▶ Exercise goal
The required output is the exact run of lines below that opens at the line with "Game Designers! 🔒" and closes at the line with "## 6. FastComet".

Stored data entries
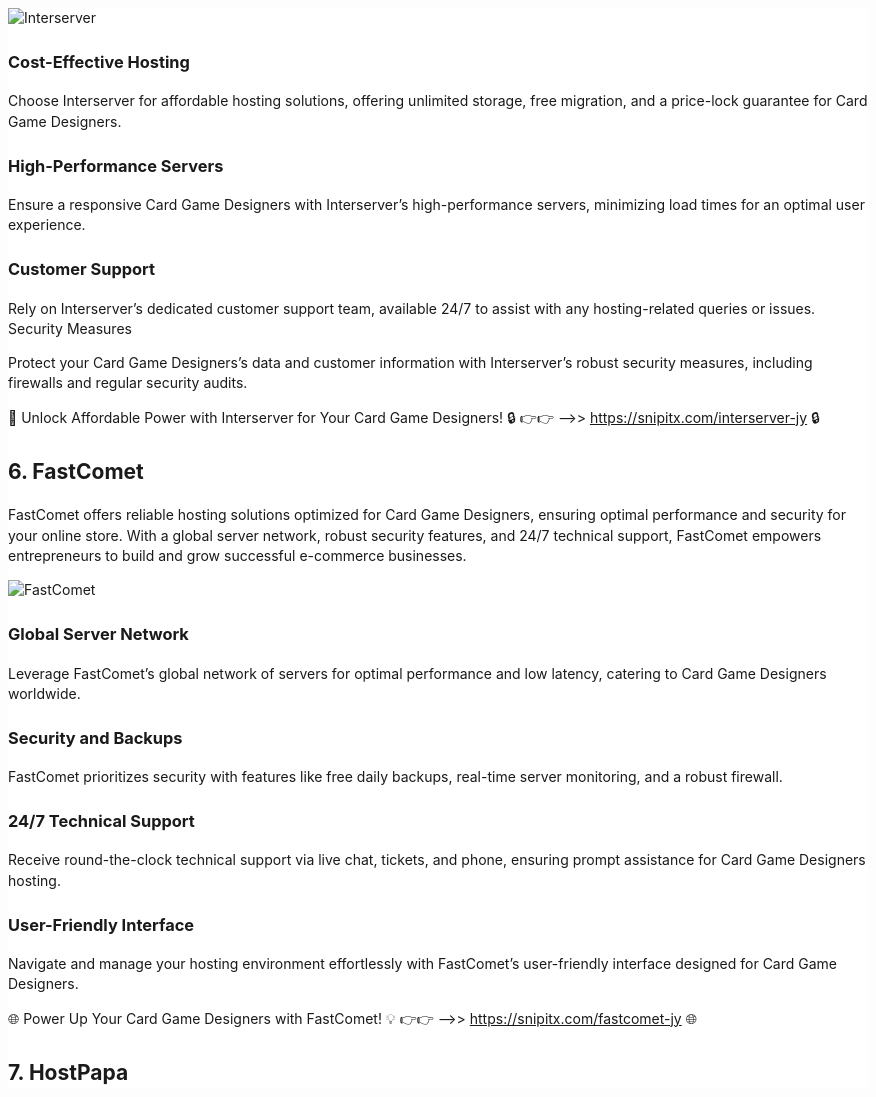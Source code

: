 ![Interserver](https://i.imgur.com/OM5dOEW.jpeg "Interserver Hosting")

### Cost-Effective Hosting
Choose Interserver for affordable hosting solutions, offering unlimited storage, free migration, and a price-lock guarantee for Card Game Designers.

### High-Performance Servers
Ensure a responsive Card Game Designers with Interserver’s high-performance servers, minimizing load times for an optimal user experience.

### Customer Support
Rely on Interserver’s dedicated customer support team, available 24/7 to assist with any hosting-related queries or issues.
Security Measures

Protect your Card Game Designers’s data and customer information with Interserver’s robust security measures, including firewalls and regular security audits.

💸 Unlock Affordable Power with Interserver for Your Card Game Designers! 🔒
👉👉 -->> https://snipitx.com/interserver-jy 🔒

## 6. FastComet

FastComet offers reliable hosting solutions optimized for Card Game Designers, ensuring optimal performance and security for your online store. With a global server network, robust security features, and 24/7 technical support, FastComet empowers entrepreneurs to build and grow successful e-commerce businesses.

![FastComet](https://i.imgur.com/7qgXuWp.png "FastComet Hosting")

### Global Server Network
Leverage FastComet’s global network of servers for optimal performance and low latency, catering to Card Game Designers worldwide.

### Security and Backups
FastComet prioritizes security with features like free daily backups, real-time server monitoring, and a robust firewall.

### 24/7 Technical Support
Receive round-the-clock technical support via live chat, tickets, and phone, ensuring prompt assistance for Card Game Designers hosting.

### User-Friendly Interface
Navigate and manage your hosting environment effortlessly with FastComet’s user-friendly interface designed for Card Game Designers.

🌐 Power Up Your Card Game Designers with FastComet! 💡
👉👉 -->> https://snipitx.com/fastcomet-jy 🌐

## 7. HostPapa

▶ Exercise response
💸 Unlock Affordable Power with Interserver for Your Card Game Designers! 🔒
👉👉 -->> https://snipitx.com/interserver-jy 🔒

## 6. FastComet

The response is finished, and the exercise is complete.